Sunday 22 May 2011

What price a life? Killer driver gets £87 costs and 10 points

What price a cyclist's life? According to one judge, £87 in costs, 10 penalty points and a community service order ought to do it. That's the penalty handed to Hannah James, 31, of Disraeli Road, Putney.

According to the Wandsworth Guardian, a 17-year old boy, Joel Semmens, cycling home through Byfleet, was hit by James' black Audi TT and later died in hospital from his injuries.

James failed to stop at the scene of the accident and was later found to be using an 'unsuitable' tyre.

She pleaded guilty to all charges, but for some inexplicable reason the magistrate merely handed her 100 hours community work, fined her £87 in costs, and slapped 10 penalty points on her driving licence.

In any collision with a car the cyclist is always going to come off worst.

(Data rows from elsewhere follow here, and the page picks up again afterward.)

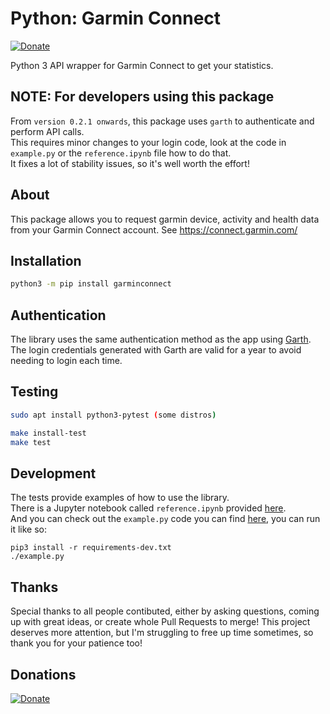 # Python: Garmin Connect

[![Donate](https://img.shields.io/badge/Donate-PayPal-green.svg)](https://www.paypal.me/cyberjunkynl/)

Python 3 API wrapper for Garmin Connect to get your statistics.

## NOTE: For developers using this package
From `version 0.2.1 onwards`, this package uses `garth` to authenticate and perform API calls.  
This requires minor changes to your login code, look at the code in `example.py` or the `reference.ipynb` file how to do that.  
It fixes a lot of stability issues, so it's well worth the effort!  

## About

This package allows you to request garmin device, activity and health data from your Garmin Connect account.
See <https://connect.garmin.com/>

## Installation

```bash
python3 -m pip install garminconnect
```

## Authentication

The library uses the same authentication method as the app using [Garth](https://github.com/matin/garth).
The login credentials generated with Garth are valid for a year to avoid needing to login each time.

## Testing

```bash
sudo apt install python3-pytest (some distros)

make install-test
make test
```

## Development

The tests provide examples of how to use the library.  
There is a Jupyter notebook called `reference.ipynb` provided [here](https://github.com/cyberjunky/python-garminconnect/blob/master/reference.ipynb).  
And you can check out the `example.py` code you can find [here](https://raw.githubusercontent.com/cyberjunky/python-garminconnect/master/example.py), you can run it like so:  
```
pip3 install -r requirements-dev.txt
./example.py
```

## Thanks

Special thanks to all people contibuted, either by asking questions, coming up with great ideas, or create whole Pull Requests to merge!
This project deserves more attention, but I'm struggling to free up time sometimes, so thank you for your patience too!

## Donations

[![Donate](https://img.shields.io/badge/Donate-PayPal-green.svg)](https://www.paypal.me/cyberjunkynl/)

This is why I believe that in any accident involving a cycle, it should be absolutely and incontrovertibly the motorist's responsibility.

Other countries already automatically assume the motorist, protected by a two tonne metal cage, to be at fault in an accident with a cyclist, protected by at most a small polystyrene hat.

Why not the UK?

In my view, failure to stop at the scene of an accident means the CPS ought to have sought to prosecute James for manslaughter at the very least.

She should have been sentenced to a lengthy jail term and banned from driving for a considerable time.

But £87 and a community service order? That sentence is a travesty, a cruel mockery of Joel Semmens' life and an insult to all cyclists. Is that what our lives are worth in this country?